[Data items]
------------------------------------

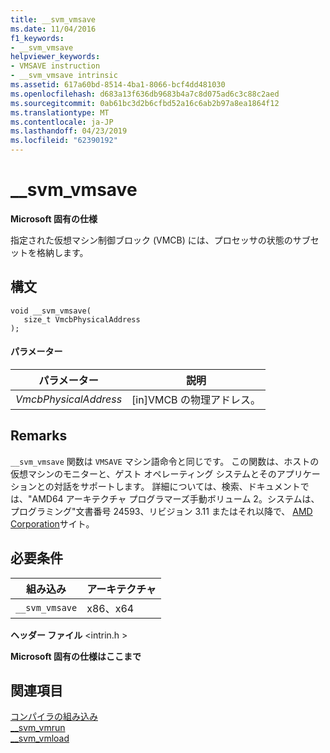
 ```yaml
---
title: __svm_vmsave
ms.date: 11/04/2016
f1_keywords:
- __svm_vmsave
helpviewer_keywords:
- VMSAVE instruction
- __svm_vmsave intrinsic
ms.assetid: 617a60bd-8514-4ba1-8066-bcf4dd481030
ms.openlocfilehash: d683a13f636db9683b4a7c8d075ad6c3c88c2aed
ms.sourcegitcommit: 0ab61bc3d2b6cfbd52a16c6ab2b97a8ea1864f12
ms.translationtype: MT
ms.contentlocale: ja-JP
ms.lasthandoff: 04/23/2019
ms.locfileid: "62390192"
---
```

# <a name="svmvmsave"></a>__svm_vmsave

**Microsoft 固有の仕様**

指定された仮想マシン制御ブロック (VMCB) には、プロセッサの状態のサブセットを格納します。

## <a name="syntax"></a>構文

```
void __svm_vmsave(
   size_t VmcbPhysicalAddress
);
```

#### <a name="parameters"></a>パラメーター

|パラメーター|説明|
|---------------|-----------------|
|*VmcbPhysicalAddress*|[in]VMCB の物理アドレス。|

## <a name="remarks"></a>Remarks

`__svm_vmsave` 関数は `VMSAVE` マシン語命令と同じです。 この関数は、ホストの仮想マシンのモニターと、ゲスト オペレーティング システムとそのアプリケーションとの対話をサポートします。 詳細については、検索、ドキュメントでは、"AMD64 アーキテクチャ プログラマーズ手動ボリューム 2。システムは、プログラミング"文書番号 24593、リビジョン 3.11 またはそれ以降で、 [AMD Corporation](https://developer.amd.com/resources/developer-guides-manuals/)サイト。

## <a name="requirements"></a>必要条件

|組み込み|アーキテクチャ|
|---------------|------------------|
|`__svm_vmsave`|x86、x64|

**ヘッダー ファイル** \<intrin.h >

**Microsoft 固有の仕様はここまで**

## <a name="see-also"></a>関連項目

[コンパイラの組み込み](../intrinsics/compiler-intrinsics.md)<br/>
[__svm_vmrun](../intrinsics/svm-vmrun.md)<br/>
[__svm_vmload](../intrinsics/svm-vmload.md)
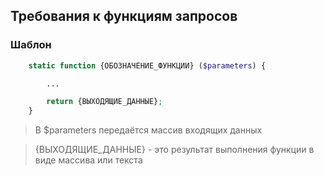## Требования к функциям запросов


### Шаблон

```php
    static function {ОБОЗНАЧЕНИЕ_ФУНКЦИИ} ($parameters) {

        ...

        return {ВЫХОДЯЩИЕ_ДАННЫЕ};
    }
```

> В $parameters передаётся массив входящих данных

> {ВЫХОДЯЩИЕ_ДАННЫЕ} - это результат выполнения функции в виде массива или текста
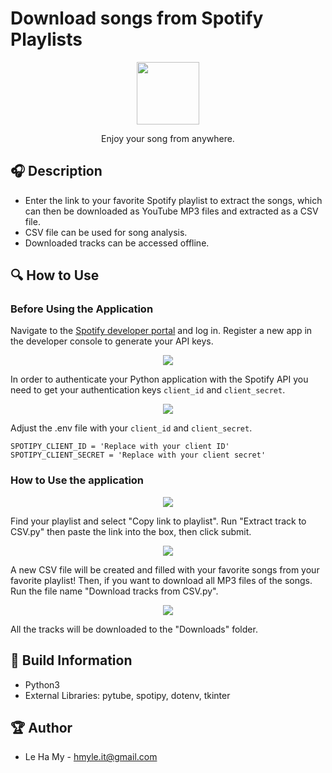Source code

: # Download songs from Spotify Playlists
<p align="center">
  <img width="100" src="https://cdn-icons-png.flaticon.com/512/8560/8560446.png">
</p>
<p align="center">Enjoy your song from anywhere.</p>


## 🎧 Description
 - Enter the link to your favorite Spotify playlist to extract the songs, which can then be downloaded as YouTube MP3 files and extracted as a CSV file.
 - CSV file can be used for song analysis.
 - Downloaded tracks can be accessed offline.

## 🔍 How to Use
### Before Using the Application

Navigate to the [Spotify developer portal](https://developer.spotify.com/dashboard) and log in. Register a new app in the developer console to generate your API keys.

<p align="center"> 
<img src = 'https://github.com/hmyle/Download-songs-from-Spotify-Playlists/assets/116583355/959c93dd-bbb4-445e-92e8-f6da0e081c55'>
</p>

In order to authenticate your Python application with the Spotify API you need to get your authentication keys `client_id` and `client_secret`.

<p align="center"> 
<img src = 'https://github.com/hmyle/Download-songs-from-Spotify-Playlists/assets/116583355/70db74c6-e3c0-4ac0-b6de-af56db4ab0d6'>
</p>

Adjust the .env file with your `client_id` and `client_secret`.

```
SPOTIPY_CLIENT_ID = 'Replace with your client ID'
SPOTIPY_CLIENT_SECRET = 'Replace with your client secret'
```


### How to Use the application
<p align="center"> 
<img src= 'https://github.com/hmyle/Download-songs-from-Spotify-Playlists/assets/116583355/6f33cdef-3cbd-46a5-99a6-ff2cd0d6f0c9'>
</p>

Find your playlist and select "Copy link to playlist". Run "Extract track to CSV.py" then paste the link into the box, then click submit.

<p align="center"> 
<img src = 'https://github.com/hmyle/Download-songs-from-Spotify-Playlists/assets/116583355/87657423-89be-479f-a723-f3b5cae988c7'>
</p>

A new CSV file will be created and filled with your favorite songs from your favorite playlist! Then, if you want to download all MP3 files of the songs. Run the file name "Download tracks from CSV.py".

<p align="center"> 
<img src = 'https://github.com/hmyle/Download-songs-from-Spotify-Playlists/assets/116583355/cf3e1db5-9e3b-4362-9b1c-1e3e931c2672'>
</p>

All the tracks will be downloaded to the "Downloads" folder.

## 🔧 Build Information
 - Python3
 - External Libraries: pytube, spotipy, dotenv, tkinter 

## 🏆 Author
- Le Ha My  - hmyle.it@gmail.com


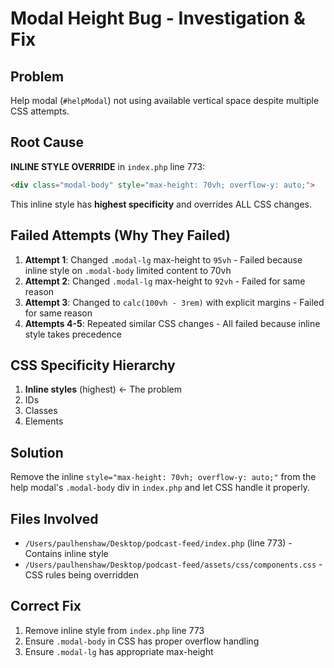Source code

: # Modal Height Bug - Investigation & Fix

## Problem
Help modal (`#helpModal`) not using available vertical space despite multiple CSS attempts.

## Root Cause
**INLINE STYLE OVERRIDE** in `index.php` line 773:
```html
<div class="modal-body" style="max-height: 70vh; overflow-y: auto;">
```

This inline style has **highest specificity** and overrides ALL CSS changes.

## Failed Attempts (Why They Failed)
1. **Attempt 1**: Changed `.modal-lg` max-height to `95vh` - Failed because inline style on `.modal-body` limited content to 70vh
2. **Attempt 2**: Changed `.modal-lg` max-height to `92vh` - Failed for same reason
3. **Attempt 3**: Changed to `calc(100vh - 3rem)` with explicit margins - Failed for same reason
4. **Attempts 4-5**: Repeated similar CSS changes - All failed because inline style takes precedence

## CSS Specificity Hierarchy
1. **Inline styles** (highest) ← The problem
2. IDs
3. Classes
4. Elements

## Solution
Remove the inline `style="max-height: 70vh; overflow-y: auto;"` from the help modal's `.modal-body` div in `index.php` and let CSS handle it properly.

## Files Involved
- `/Users/paulhenshaw/Desktop/podcast-feed/index.php` (line 773) - Contains inline style
- `/Users/paulhenshaw/Desktop/podcast-feed/assets/css/components.css` - CSS rules being overridden

## Correct Fix
1. Remove inline style from `index.php` line 773
2. Ensure `.modal-body` in CSS has proper overflow handling
3. Ensure `.modal-lg` has appropriate max-height
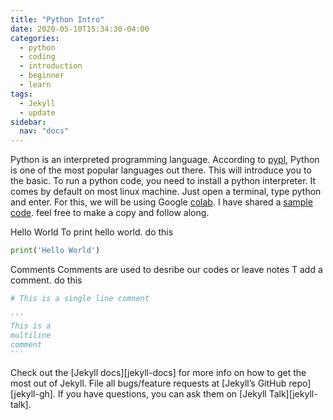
 ```yaml
---
title: "Python Intro"
date: 2020-05-10T15:34:30-04:00
categories:
  - python
  - coding
  - introduction
  - beginner
  - learn
tags:
  - Jekyll
  - update
sidebar:
  nav: "docs"
---
```


Python is an interpreted programming language. According to [pypl][pypl], Python is one of the most popular languages out there. This will introduce you to the basic. To run a python code, you need to install a python interpreter. It comes by default on most linux machine. Just open a terminal, type python and enter. For this, we will be using Google [colab][colab]. I have shared a [sample code][sample-code]. feel free to make a copy and follow along.

Hello World
To print hello world. do this
```python
print('Hello World')
```

Comments
Comments are used to desribe our codes or leave notes
T add a comment. do this

```python
# This is a single line comnent

'''
This is a 
multiline
comment
'''

```


Check out the [Jekyll docs][jekyll-docs] for more info on how to get the most out of Jekyll. File all bugs/feature requests at [Jekyll’s GitHub repo][jekyll-gh]. If you have questions, you can ask them on [Jekyll Talk][jekyll-talk].

[pypl]: http://pypl.github.io/PYPL.html
[colab]:   http://colab.research.google.com/
[sample-code]: https://talk.jekyllrb.com/

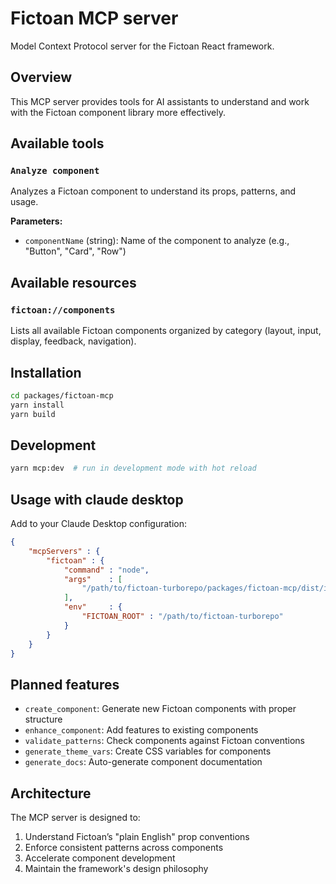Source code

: # Fictoan MCP server

Model Context Protocol server for the Fictoan React framework.

## Overview

This MCP server provides tools for AI assistants to understand and work with the Fictoan component library more
effectively.

## Available tools

### `Analyze component`

Analyzes a Fictoan component to understand its props, patterns, and usage.

**Parameters:**

- `componentName` (string): Name of the component to analyze (e.g., "Button", "Card", "Row")

## Available resources

### `fictoan://components`

Lists all available Fictoan components organized by category (layout, input, display, feedback, navigation).

## Installation

```bash
cd packages/fictoan-mcp
yarn install
yarn build
```

## Development

```bash
yarn mcp:dev  # run in development mode with hot reload
```

## Usage with claude desktop

Add to your Claude Desktop configuration:

```json
{
    "mcpServers" : {
        "fictoan" : {
            "command" : "node",
            "args"    : [
                "/path/to/fictoan-turborepo/packages/fictoan-mcp/dist/index.js"
            ],
            "env"     : {
                "FICTOAN_ROOT" : "/path/to/fictoan-turborepo"
            }
        }
    }
}
```

## Planned features

- `create_component`: Generate new Fictoan components with proper structure
- `enhance_component`: Add features to existing components
- `validate_patterns`: Check components against Fictoan conventions
- `generate_theme_vars`: Create CSS variables for components
- `generate_docs`: Auto-generate component documentation

## Architecture

The MCP server is designed to:

1. Understand Fictoan’s "plain English" prop conventions
2. Enforce consistent patterns across components
3. Accelerate component development
4. Maintain the framework's design philosophy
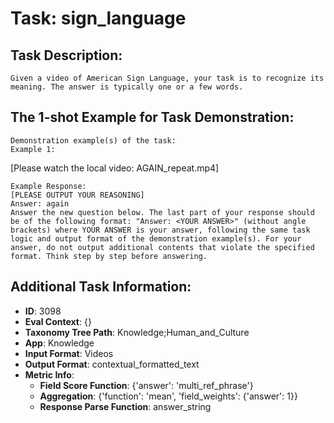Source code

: # Task: sign_language

## Task Description:

```
Given a video of American Sign Language, your task is to recognize its meaning. The answer is typically one or a few words.
```

## The 1-shot Example for Task Demonstration:

```
Demonstration example(s) of the task:
Example 1:
```

[Please watch the local video: AGAIN_repeat.mp4]

```
Example Response:
[PLEASE OUTPUT YOUR REASONING]
Answer: again
Answer the new question below. The last part of your response should be of the following format: "Answer: <YOUR ANSWER>" (without angle brackets) where YOUR ANSWER is your answer, following the same task logic and output format of the demonstration example(s). For your answer, do not output additional contents that violate the specified format. Think step by step before answering.
```

## Additional Task Information:

- **ID**: 3098
- **Eval Context**: {}
- **Taxonomy Tree Path**: Knowledge;Human_and_Culture
- **App**: Knowledge
- **Input Format**: Videos
- **Output Format**: contextual_formatted_text
- **Metric Info**:
  - **Field Score Function**: {'answer': 'multi_ref_phrase'}
  - **Aggregation**: {'function': 'mean', 'field_weights': {'answer': 1}}
  - **Response Parse Function**: answer_string
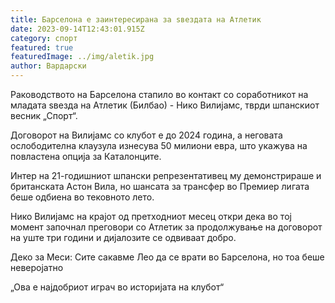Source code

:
 ```yaml
---
title: Барселона е заинтересирана за ѕвездата на Атлетик
date: 2023-09-14T12:43:01.915Z
category: спорт
featured: true
featuredImage: ../img/aletik.jpg
author: Вардарски
---
```

Раководството на Барселона стапило во контакт со соработникот на младата ѕвезда на Атлетик (Билбао) - Нико Вилијамс, тврди шпанскиот весник „Спорт“.

Договорот на Вилијамс со клубот е до 2024 година, а неговата ослободителна клаузула изнесува 50 милиони евра, што укажува на повластена опција за Каталонците.

Интер на 21-годишниот шпански репрезентативец му демонстрираше и британската Астон Вила, но шансата за трансфер во Премиер лигата беше одбиена во тековното лето.

Нико Вилијамс на крајот од претходниот месец откри дека во тој момент започнал преговори со Атлетик за продолжување на договорот на уште три години и дијалозите се одвиваат добро.

Деко за Меси: Сите сакавме Лео да се врати во Барселона, но тоа беше неверојатно

„Ова е најдобриот играч во историјата на клубот“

------------------------------------

*Directions*. Please work out how many lines above contain the string "turborepo", and reply with that number alone.

*Output*. 2